Prior to the introduction of the new credit code, the terms and conditions of the original contract couldn't be altered.
But the new credit code now allows lenders to vary some the terms and conditions of the loan at will - subject to a month's notice. "Most home loan contracts now have provisions allowing for, in some cases quite extensive, variations in terms and conditions," says Denovan.
So, theoretically at least, the new manager could raise the interest rate if the loan is a variable rate loan, or impose additional fees, even jettison extra facilities like redraw facilities if it suited them.
Fortunately, in practice this hasn't happened and is unlikely to happen, says Bill Rankin.
If a new manager were to change the terms and conditions, they would run the risk of you deserting to another lender.
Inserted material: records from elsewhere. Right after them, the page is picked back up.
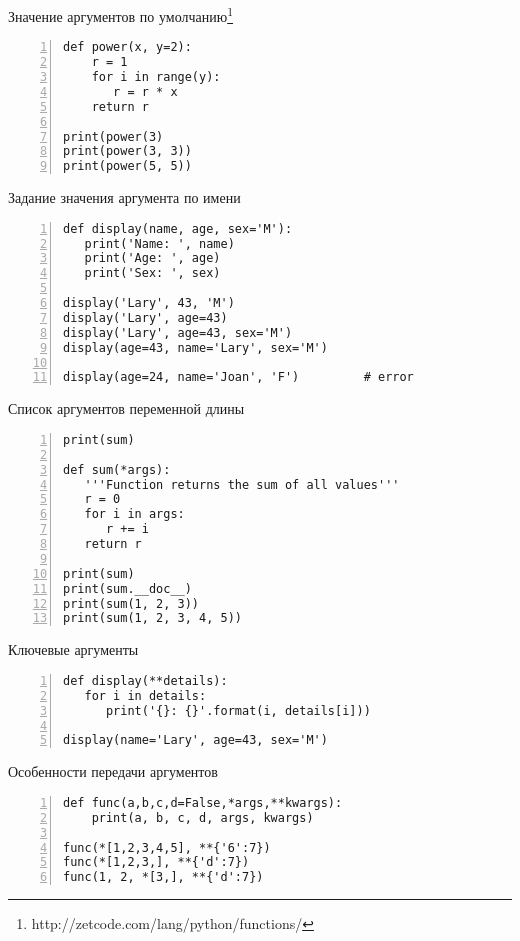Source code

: \documentclass[hyperref={pdftex,unicode}]{beamer}
\begin{document}
\begin{frame}[fragile]{Значение аргументов по умолчанию\footnote[frame]{
      http://zetcode.com/lang/python/functions/
}}
  \begin{lstlisting}[numbers=left]
def power(x, y=2):
    r = 1
    for i in range(y):
       r = r * x
    return r

print(power(3)
print(power(3, 3))
print(power(5, 5))
  \end{lstlisting}
\end{frame}

\begin{frame}[fragile]{Задание значения аргумента по имени}
  \begin{lstlisting}[numbers=left]
def display(name, age, sex='M'):
   print('Name: ', name)
   print('Age: ', age)
   print('Sex: ', sex)

display('Lary', 43, 'M')
display('Lary', age=43)
display('Lary', age=43, sex='M')
display(age=43, name='Lary', sex='M')

display(age=24, name='Joan', 'F')         # error
\end{lstlisting}
\end{frame}

\begin{frame}[fragile]{Список аргументов переменной длины}
  \begin{lstlisting}[numbers=left]
print(sum)

def sum(*args):
   '''Function returns the sum of all values'''
   r = 0
   for i in args:
      r += i
   return r

print(sum)
print(sum.__doc__)
print(sum(1, 2, 3))
print(sum(1, 2, 3, 4, 5))
  \end{lstlisting}
\end{frame}

\begin{frame}[fragile]{Ключевые аргументы}
  \begin{lstlisting}[numbers=left]
def display(**details):
   for i in details:
      print('{}: {}'.format(i, details[i]))

display(name='Lary', age=43, sex='M')
  \end{lstlisting}
\end{frame}

\begin{frame}[fragile]{Особенности передачи аргументов}
  \begin{lstlisting}[numbers=left]
def func(a,b,c,d=False,*args,**kwargs):
    print(a, b, c, d, args, kwargs)

func(*[1,2,3,4,5], **{'6':7})
func(*[1,2,3,], **{'d':7})
func(1, 2, *[3,], **{'d':7})
  \end{lstlisting}
\end{frame}
\end{document}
"The mortgage managers have no other source of income other than the fee they charge for administering that loan. If they lose you as a customer, they lose that income" he says.
Even if they tried, the provider of the money - the securitiser or bank that originally provided the funds for the home loan - would prevent it. The bank or securitiser usually has the final say as to how the contract can be varied, and their desire is to see the flow of repayments continue. "They would be more likely to replace the manager than allow changes," says Rankin.
However, there is no rock solid guarantee that you are safe from changes in terms and conditions, he admits.
If the terms are varied, and provided it can be argued the changes are arbitrary and unconscionable, there are several avenues of recourse open to the borrower, says Jon Denovan.
First up, you can refer the matter to the internal complaints resolution mechanisms of the lender. If this fails, you can take the case to the relevant industry association - in the case of mortgage managers this means the Mortgage Industry Association of Australia (MIAA); in the case of banks, it's the Banking Ombudsman. Failing this, the next step is the Consumer Claims Tribunal.
Otherwise the best option may be to simply refinance the loan.
These days, under the credit code, there are no exit penalties allowed for exiting from a variable rate loan, says Bill Rankin.
Moreover, most lenders these days will usually waive establishment fees as an incentive for you to refinance with them.
So refinancing is simple, quick and costs nothing, Rankin says.
There are penalties in refinancing out of a fixed rate loan. But as the fixed rate can't be altered by the new manager, there may be less of a pressing need to refinance anyway, says Rankin.
So on the whole, home loan borrowers have nothing to fear from the changes in the industry, he says.
Some banks may try to convince borrowers the mortgage managers are less safe now because of the changes. But in fact the banks are in a similar situation, with mergers and rationalisations taking place, says Denovan.
"If you have a home loan with Advance, by May next year you'll have the same loan with St George. How do you know the year after it's not going to be with NAB or Westpac?"
He says these days there is little difference between that offered by mortgage managers and banks - increasingly they are obtaining their funds from the same sources. Whether a particular product on offer best suits your needs is more important than the category of lender, he says.
But Bill Rankin concedes that for some people the prospect of a sudden transfer of their loan from one mortgage manager to another might be unsettling. In this case, it may tip the choice in favour of a home loan from a bank.